Russell Coker: Sysadmin Skills and University Degrees

Wed, 2016-06-08 17:02

I think that a major deficiency in Computer Science degrees is the lack of sysadmin training.

Version Control

The first thing that needs to be added is the basics of version control. CVS (which is now regarded as obsolete) was initially released when I was in the first year of university. But SCCS and RCS had been in use for some time. I think that the people who designed my course were remiss in not adding any mention of version control (not even strategies for saving old versions of your work), one could say that they taught us about version control by letting us accidentally delete our assignments. :-#

If a course is aimed at just teaching programmers (as most CS degrees are) then version control for group assignments should be a standard part of the course. Having some marks allocated for the quality of comments in the commit log would also be good.

A modern CS degree should cover distributed version control, that means covering Git as it’s the most popular distributed version control system nowadays.

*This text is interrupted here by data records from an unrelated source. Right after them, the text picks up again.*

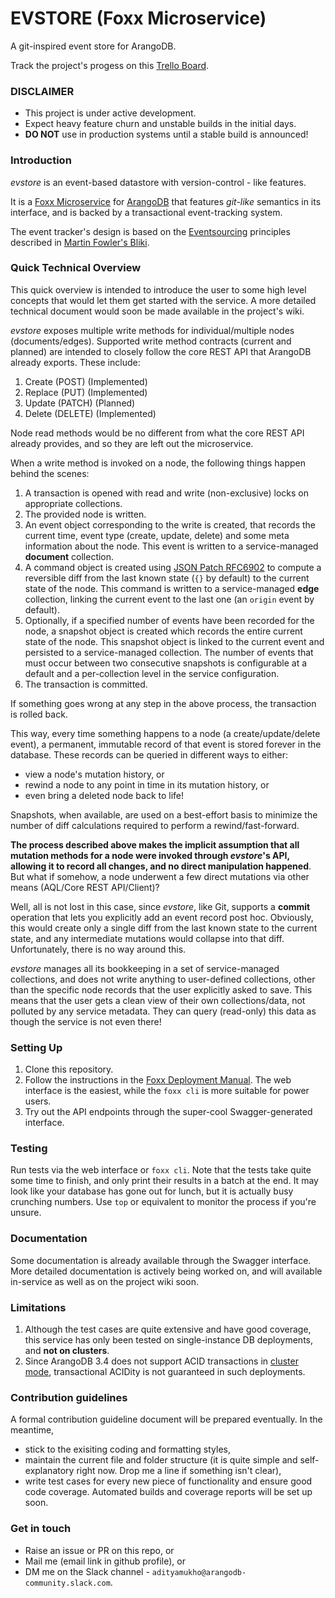 # EVSTORE (Foxx Microservice) #

A git-inspired event store for ArangoDB.

Track the project's progess on this [Trello Board](https://trello.com/b/AGrGVmb8/evstore).

### DISCLAIMER ###

* This project is under active development.
* Expect heavy feature churn and unstable builds in the initial days.
* **DO NOT** use in production systems until a stable build is announced!


### Introduction ###

_evstore_ is an event-based datastore with version-control - like features.

It is a [Foxx Microservice](https://www.arangodb.com/why-arangodb/foxx/) for [ArangoDB](https://www.arangodb.com/) that features _git-like_ semantics in its interface, and is backed by a transactional event-tracking system.
 
 The event tracker's design is based on the [Eventsourcing](https://martinfowler.com/eaaDev/EventSourcing.html) principles described in [Martin Fowler's Bliki](https://martinfowler.com/bliki/).
 
### Quick Technical Overview ###

This quick overview is intended to introduce the user to some high level concepts that would let them get started with the service. A more detailed technical document would soon be made available in the project's wiki.

_evstore_ exposes multiple write methods for individual/multiple nodes (documents/edges). Supported write method contracts (current and planned) are intended to closely follow the core REST API that ArangoDB already exports. These include:
1. Create (POST) (Implemented)
2. Replace (PUT) (Implemented)
3. Update (PATCH) (Planned)
4. Delete (DELETE) (Implemented)

Node read methods would be no different from what the core REST API already provides, and so they are left out the microservice.

When a write method is invoked on a node, the following things happen behind the scenes:
1. A transaction is opened with read and write (non-exclusive) locks on appropriate collections.
2. The provided node is written.
3. An event object corresponding to the write is created, that records the current time, event type (create, update, delete) and some meta information about the node. This event is written to a service-managed **document** collection.
4. A command object is created using [JSON Patch RFC6902](https://tools.ietf.org/html/rfc6902) to compute a reversible diff from the last known state (`{}` by default) to the current state of the node. This command is written to a service-managed **edge** collection, linking the current event to the last one (an `origin` event by default).
5. Optionally, if a specified number of events have been recorded for the node, a snapshot object is created which records the entire current state of the node. This snapshot object is linked to the current event and persisted to a service-managed collection. The number of events that must occur between two consecutive snapshots is configurable at a default and a per-collection level in the service configuration.
6. The transaction is committed.

If something goes wrong at any step in the above process, the transaction is rolled back.

This way, every time something happens to a node (a create/update/delete event), a permanent, immutable record of that event is stored forever in the database. These records can be queried in different ways to either:
* view a node's mutation history, or
* rewind a node to any point in time in its mutation history, or
* even bring a deleted node back to life!

Snapshots, when available, are used on a best-effort basis to minimize the number of diff calculations required to perform a rewind/fast-forward.

**The process described above makes the implicit assumption that all mutation methods for a node were invoked through _evstore_'s API, allowing it to record all changes, and no direct manipulation happened**. But what if somehow, a node underwent a few direct mutations via other means (AQL/Core REST API/Client)?

Well, all is not lost in this case, since _evstore_, like Git, supports a **commit** operation that lets you explicitly add an event record post hoc. Obviously, this would create only a single diff from the last known state to the current state, and any intermediate mutations would collapse into that diff. Unfortunately, there is no way around this.

_evstore_ manages all its bookkeeping in a set of service-managed collections, and does not write anything to user-defined collections, other than the specific node records that the user explicitly asked to save. This means that the user gets a clean view of their own collections/data, not polluted by any service metadata. They can query (read-only) this data as though the service is not even there!

### Setting Up ###

1. Clone this repository.
2. Follow the instructions in the [Foxx Deployment Manual](https://docs.arangodb.com/3.4/Manual/Foxx/Deployment.html). The web interface is the easiest, while the `foxx cli` is more suitable for power users.
3. Try out the API endpoints through the super-cool Swagger-generated interface.

### Testing ###

Run tests via the web interface or `foxx cli`. Note that the tests take quite some time to finish, and only print their results in a batch at the end. It may look like your database has gone out for lunch, but it is actually busy crunching numbers. Use `top` or equivalent to monitor the process if you're unsure.

### Documentation ###

Some documentation is already available through the Swagger interface. More detailed documentation is actively being worked on, and will available in-service as well as on the project wiki soon.

### Limitations ###

1. Although the test cases are quite extensive and have good coverage, this service has only been tested on single-instance DB deployments, and **not on clusters**.
2. Since ArangoDB 3.4 does not support ACID transactions in [cluster mode](https://docs.arangodb.com/3.4/Manual/Transactions/Limitations.html#in-clusters), transactional ACIDity is not guaranteed in such deployments.

### Contribution guidelines ###

A formal contribution guideline document will be prepared eventually. In the meantime,

* stick to the exisiting coding and formatting styles,
* maintain the current file and folder structure (it is quite simple and self-explanatory right now. Drop me a line if something isn't clear),
* write test cases for every new piece of functionality and ensure good  code coverage. Automated builds and coverage reports will be set up soon.

### Get in touch ###

* Raise an issue or PR on this repo, or
* Mail me (email link in github profile), or
* DM me on the Slack channel - `adityamukho@arangodb-community.slack.com`.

For people who want to work as sysadmins (as opposed to developers who run their own PCs) a course should have an optional subject for version control of an entire system. That includes tools like etckeeper for version control of system configuration and tools like Puppet for automated configuration and system maintenance.

Dependencies

It’s quite reasonable for a CS degree to provide simplified problems for the students to solve so they can concentrate on one task. But in the real world the problems are more complex. One of the more difficult parts of managing real systems is dependencies. You have issues of header files etc at compile time and library versions at deployment. Often you need a program to run on systems with different versions of the OS which means making it compile for both and deal with differences in behaviour.

There are lots of hacky things that people do to deal with dependencies in systems. People link compiled programs statically, install custom versions of interpreters in user home directories or /usr/local for daemons, and do many other things. These things can have bad consequences including data loss, system downtime, and security problems. It’s not always wrong to do such things, but it’s something that should only be done with knowledge of the potential consequences and a plan for mitigating them. A CS degree should teach the potential advantages and disadvantages of these options to allow graduates to make informed decisions.

Backups

I’ve met many people who call themselves computer professionals and think that backups aren’t needed. I’ve seen production systems that were designed in a way that backups were impossible. The lack of backups is a serious problem for the entire industry.

Some lectures about backups could be part of a version control subject in a general CS degree. For a degree that majors in Sysadmin at least one subject about backups is appropriate.

For any backup (even backing up your home PC) you should have offsite backups to deal with fire damage, multiple backups of different ages (especially important now that encryption malware is a serious threat), and a plan for how fast you can restore things.

The most common use of backups is to deal with the case of deleting the wrong file. Unfortunately this case seems to be the most rarely mentioned.

Another common situation that should be covered is a configuration error that results in a system that won’t boot correctly. It’s a very common problem and one that can be solved quickly if you are prepared but which can take a long time if you aren’t.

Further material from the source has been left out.